TASK BRIEF - Copy all lines in the data that contain the string "Gold".

BEGIN

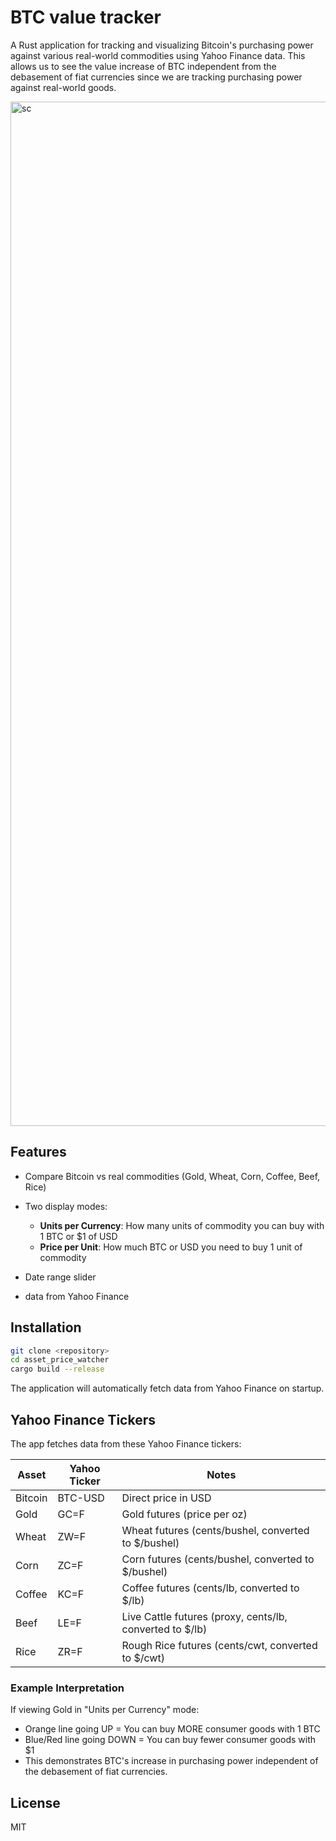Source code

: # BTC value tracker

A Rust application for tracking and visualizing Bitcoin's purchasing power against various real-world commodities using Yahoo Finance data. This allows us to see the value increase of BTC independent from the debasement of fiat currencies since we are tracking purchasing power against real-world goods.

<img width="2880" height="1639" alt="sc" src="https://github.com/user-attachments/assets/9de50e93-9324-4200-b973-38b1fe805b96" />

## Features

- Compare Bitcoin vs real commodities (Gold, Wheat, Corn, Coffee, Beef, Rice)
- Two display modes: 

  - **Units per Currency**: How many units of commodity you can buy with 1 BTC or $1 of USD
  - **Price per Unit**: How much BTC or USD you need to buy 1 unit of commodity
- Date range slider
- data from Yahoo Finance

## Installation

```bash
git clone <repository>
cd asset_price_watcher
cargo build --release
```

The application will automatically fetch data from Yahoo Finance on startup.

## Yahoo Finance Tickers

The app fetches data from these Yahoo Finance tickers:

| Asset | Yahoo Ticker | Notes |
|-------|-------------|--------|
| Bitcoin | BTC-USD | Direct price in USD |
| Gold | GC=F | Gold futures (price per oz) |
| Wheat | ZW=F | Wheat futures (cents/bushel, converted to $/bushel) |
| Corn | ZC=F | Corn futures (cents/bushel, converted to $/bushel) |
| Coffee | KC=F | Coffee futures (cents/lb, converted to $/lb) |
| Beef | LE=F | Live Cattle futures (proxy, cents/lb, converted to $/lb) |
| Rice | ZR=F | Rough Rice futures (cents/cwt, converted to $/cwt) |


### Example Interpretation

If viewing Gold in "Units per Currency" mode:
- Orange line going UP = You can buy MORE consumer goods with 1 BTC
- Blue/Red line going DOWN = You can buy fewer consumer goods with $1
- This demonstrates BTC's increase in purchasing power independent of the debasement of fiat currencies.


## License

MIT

END
BEGIN

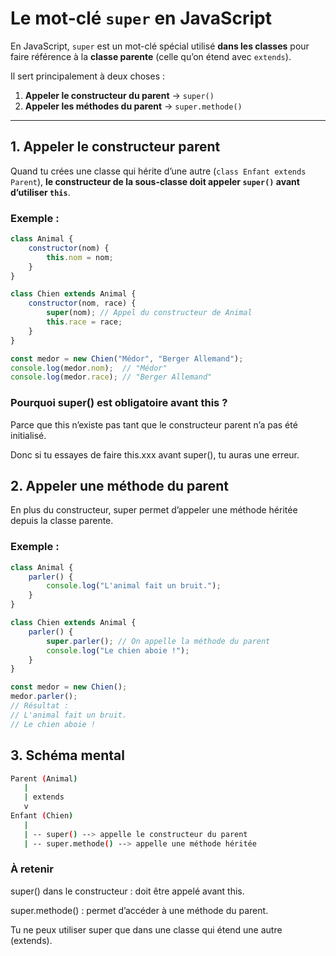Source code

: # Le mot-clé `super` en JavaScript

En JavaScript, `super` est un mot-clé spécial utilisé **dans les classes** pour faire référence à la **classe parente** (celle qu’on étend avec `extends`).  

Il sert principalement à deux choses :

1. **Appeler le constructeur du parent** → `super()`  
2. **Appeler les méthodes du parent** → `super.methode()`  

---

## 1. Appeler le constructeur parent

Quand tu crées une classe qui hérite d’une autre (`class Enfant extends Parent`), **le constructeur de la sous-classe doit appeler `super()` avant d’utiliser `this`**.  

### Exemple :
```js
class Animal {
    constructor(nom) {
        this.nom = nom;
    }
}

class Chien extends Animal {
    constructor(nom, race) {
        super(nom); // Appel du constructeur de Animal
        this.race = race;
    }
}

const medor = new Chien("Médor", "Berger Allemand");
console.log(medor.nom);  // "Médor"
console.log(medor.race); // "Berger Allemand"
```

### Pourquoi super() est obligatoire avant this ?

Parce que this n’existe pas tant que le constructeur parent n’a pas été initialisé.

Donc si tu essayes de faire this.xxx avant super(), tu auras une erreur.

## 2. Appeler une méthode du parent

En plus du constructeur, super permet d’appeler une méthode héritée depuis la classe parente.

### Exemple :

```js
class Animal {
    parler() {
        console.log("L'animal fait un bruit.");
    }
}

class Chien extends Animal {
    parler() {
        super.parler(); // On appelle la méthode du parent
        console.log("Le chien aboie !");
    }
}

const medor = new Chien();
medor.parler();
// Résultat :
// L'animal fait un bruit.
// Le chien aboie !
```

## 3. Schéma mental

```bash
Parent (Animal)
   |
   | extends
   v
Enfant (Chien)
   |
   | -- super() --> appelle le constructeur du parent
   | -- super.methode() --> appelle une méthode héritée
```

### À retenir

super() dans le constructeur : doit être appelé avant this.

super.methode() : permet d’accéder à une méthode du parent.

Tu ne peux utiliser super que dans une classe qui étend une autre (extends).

END

RESULT -
- Compare Bitcoin vs real commodities (Gold, Wheat, Corn, Coffee, Beef, Rice)
| Gold | GC=F | Gold futures (price per oz) |
If viewing Gold in "Units per Currency" mode:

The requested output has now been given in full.